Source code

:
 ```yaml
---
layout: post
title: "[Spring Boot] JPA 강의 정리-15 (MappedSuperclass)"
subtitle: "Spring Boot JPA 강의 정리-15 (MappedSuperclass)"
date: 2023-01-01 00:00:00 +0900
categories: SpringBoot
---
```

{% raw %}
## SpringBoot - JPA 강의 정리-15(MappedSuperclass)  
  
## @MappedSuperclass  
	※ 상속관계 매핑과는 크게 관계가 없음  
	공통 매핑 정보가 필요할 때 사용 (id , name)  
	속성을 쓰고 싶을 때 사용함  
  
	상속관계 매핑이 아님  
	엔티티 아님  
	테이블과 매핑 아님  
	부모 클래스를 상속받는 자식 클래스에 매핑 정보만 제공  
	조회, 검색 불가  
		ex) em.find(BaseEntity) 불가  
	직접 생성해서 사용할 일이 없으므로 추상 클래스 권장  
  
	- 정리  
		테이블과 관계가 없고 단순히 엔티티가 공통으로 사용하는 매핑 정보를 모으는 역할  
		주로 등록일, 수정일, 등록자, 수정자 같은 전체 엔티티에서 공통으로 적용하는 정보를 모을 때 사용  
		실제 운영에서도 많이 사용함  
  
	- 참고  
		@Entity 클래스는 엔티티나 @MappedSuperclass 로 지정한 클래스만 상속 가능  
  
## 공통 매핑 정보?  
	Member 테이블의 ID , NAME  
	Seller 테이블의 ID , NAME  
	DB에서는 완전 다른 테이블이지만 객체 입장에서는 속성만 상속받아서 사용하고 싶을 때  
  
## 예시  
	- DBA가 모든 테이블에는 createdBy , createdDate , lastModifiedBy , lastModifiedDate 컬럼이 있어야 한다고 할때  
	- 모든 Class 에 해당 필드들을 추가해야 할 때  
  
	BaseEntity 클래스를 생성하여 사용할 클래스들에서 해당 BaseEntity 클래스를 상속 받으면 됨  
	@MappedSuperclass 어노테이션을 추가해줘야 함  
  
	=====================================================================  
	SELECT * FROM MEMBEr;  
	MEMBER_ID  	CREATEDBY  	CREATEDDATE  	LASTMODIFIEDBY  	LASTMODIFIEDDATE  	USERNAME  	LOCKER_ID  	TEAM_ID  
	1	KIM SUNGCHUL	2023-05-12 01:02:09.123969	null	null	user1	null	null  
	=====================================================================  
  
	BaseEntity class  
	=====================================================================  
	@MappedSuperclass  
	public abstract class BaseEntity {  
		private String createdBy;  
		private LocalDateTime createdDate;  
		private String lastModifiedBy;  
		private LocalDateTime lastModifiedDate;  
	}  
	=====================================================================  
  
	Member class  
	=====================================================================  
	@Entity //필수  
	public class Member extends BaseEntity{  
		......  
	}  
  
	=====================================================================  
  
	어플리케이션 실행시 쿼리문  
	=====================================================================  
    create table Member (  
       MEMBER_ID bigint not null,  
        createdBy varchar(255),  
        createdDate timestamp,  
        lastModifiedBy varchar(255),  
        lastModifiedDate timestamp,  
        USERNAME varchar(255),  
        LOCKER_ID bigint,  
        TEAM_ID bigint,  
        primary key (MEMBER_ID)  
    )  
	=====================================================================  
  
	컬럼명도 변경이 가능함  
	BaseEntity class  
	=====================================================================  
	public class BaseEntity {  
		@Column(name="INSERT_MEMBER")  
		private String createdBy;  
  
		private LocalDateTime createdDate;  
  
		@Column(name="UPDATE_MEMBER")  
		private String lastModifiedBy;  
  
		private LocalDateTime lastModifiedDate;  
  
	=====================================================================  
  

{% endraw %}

::::

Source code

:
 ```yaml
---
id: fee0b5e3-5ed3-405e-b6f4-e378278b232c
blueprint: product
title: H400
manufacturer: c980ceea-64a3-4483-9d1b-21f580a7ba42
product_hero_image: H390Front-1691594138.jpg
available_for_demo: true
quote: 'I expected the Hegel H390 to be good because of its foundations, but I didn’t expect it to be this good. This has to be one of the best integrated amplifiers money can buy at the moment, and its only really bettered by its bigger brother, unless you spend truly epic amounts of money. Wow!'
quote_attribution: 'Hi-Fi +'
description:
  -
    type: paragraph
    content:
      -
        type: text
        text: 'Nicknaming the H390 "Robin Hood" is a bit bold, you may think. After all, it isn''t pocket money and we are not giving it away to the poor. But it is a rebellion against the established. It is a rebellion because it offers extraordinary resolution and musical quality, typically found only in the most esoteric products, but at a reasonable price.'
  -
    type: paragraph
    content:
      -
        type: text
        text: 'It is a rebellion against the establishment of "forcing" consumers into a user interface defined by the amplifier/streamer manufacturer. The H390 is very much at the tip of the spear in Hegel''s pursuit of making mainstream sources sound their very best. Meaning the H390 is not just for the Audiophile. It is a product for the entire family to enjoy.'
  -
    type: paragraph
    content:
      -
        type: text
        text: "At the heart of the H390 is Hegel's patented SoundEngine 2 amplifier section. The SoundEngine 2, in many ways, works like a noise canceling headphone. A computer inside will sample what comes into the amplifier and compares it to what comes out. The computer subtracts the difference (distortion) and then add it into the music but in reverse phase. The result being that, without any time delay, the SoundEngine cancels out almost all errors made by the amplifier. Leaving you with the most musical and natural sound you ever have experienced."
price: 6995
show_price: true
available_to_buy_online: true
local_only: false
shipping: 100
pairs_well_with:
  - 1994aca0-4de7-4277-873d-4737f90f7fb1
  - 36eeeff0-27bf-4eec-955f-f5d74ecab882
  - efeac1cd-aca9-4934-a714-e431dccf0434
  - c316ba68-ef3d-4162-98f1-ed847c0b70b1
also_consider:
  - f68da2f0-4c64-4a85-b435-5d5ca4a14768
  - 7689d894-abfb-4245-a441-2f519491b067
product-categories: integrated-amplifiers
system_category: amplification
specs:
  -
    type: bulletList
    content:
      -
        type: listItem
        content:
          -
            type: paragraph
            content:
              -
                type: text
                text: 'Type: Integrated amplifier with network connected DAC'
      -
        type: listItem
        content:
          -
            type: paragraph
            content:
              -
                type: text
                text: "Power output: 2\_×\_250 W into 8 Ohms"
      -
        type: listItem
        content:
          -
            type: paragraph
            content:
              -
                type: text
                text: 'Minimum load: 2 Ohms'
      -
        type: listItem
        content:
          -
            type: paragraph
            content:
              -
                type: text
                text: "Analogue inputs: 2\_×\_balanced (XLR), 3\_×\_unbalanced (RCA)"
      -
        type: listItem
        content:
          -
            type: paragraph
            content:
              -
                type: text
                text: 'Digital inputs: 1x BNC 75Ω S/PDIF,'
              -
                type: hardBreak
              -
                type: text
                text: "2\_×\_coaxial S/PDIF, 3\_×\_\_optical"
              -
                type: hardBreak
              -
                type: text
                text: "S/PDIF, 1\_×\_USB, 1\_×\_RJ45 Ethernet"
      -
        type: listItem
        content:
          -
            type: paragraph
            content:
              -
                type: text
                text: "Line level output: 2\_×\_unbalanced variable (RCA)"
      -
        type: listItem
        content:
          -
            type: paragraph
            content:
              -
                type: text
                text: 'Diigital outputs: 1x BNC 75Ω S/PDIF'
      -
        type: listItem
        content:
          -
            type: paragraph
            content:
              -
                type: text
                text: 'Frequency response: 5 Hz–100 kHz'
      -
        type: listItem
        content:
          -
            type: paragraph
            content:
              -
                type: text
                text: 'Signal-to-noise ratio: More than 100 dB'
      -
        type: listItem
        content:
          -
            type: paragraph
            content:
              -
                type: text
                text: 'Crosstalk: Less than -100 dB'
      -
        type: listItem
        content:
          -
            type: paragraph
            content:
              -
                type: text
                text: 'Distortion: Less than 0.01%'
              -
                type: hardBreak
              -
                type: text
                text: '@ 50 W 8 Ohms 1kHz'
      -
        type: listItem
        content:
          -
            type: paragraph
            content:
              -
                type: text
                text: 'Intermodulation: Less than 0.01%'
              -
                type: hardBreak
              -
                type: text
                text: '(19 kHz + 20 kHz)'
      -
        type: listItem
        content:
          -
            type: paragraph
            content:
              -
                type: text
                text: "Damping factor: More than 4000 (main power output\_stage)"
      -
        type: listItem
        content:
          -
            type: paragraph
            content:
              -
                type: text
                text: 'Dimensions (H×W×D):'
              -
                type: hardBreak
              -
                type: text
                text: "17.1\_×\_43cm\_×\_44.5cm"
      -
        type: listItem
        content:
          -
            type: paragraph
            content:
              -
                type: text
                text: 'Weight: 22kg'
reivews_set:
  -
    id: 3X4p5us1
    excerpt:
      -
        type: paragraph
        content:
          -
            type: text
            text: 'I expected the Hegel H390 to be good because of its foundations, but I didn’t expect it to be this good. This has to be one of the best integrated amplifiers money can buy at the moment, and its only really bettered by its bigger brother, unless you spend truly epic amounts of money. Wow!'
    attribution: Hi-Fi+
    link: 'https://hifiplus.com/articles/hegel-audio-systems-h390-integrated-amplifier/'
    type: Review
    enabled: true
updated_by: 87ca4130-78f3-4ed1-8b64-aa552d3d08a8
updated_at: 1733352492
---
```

::::

◆ WORK REQUEST ◆
Once you have counted the lines above that hold the word "null", report only that total.

◆ RESPONSE ◆
2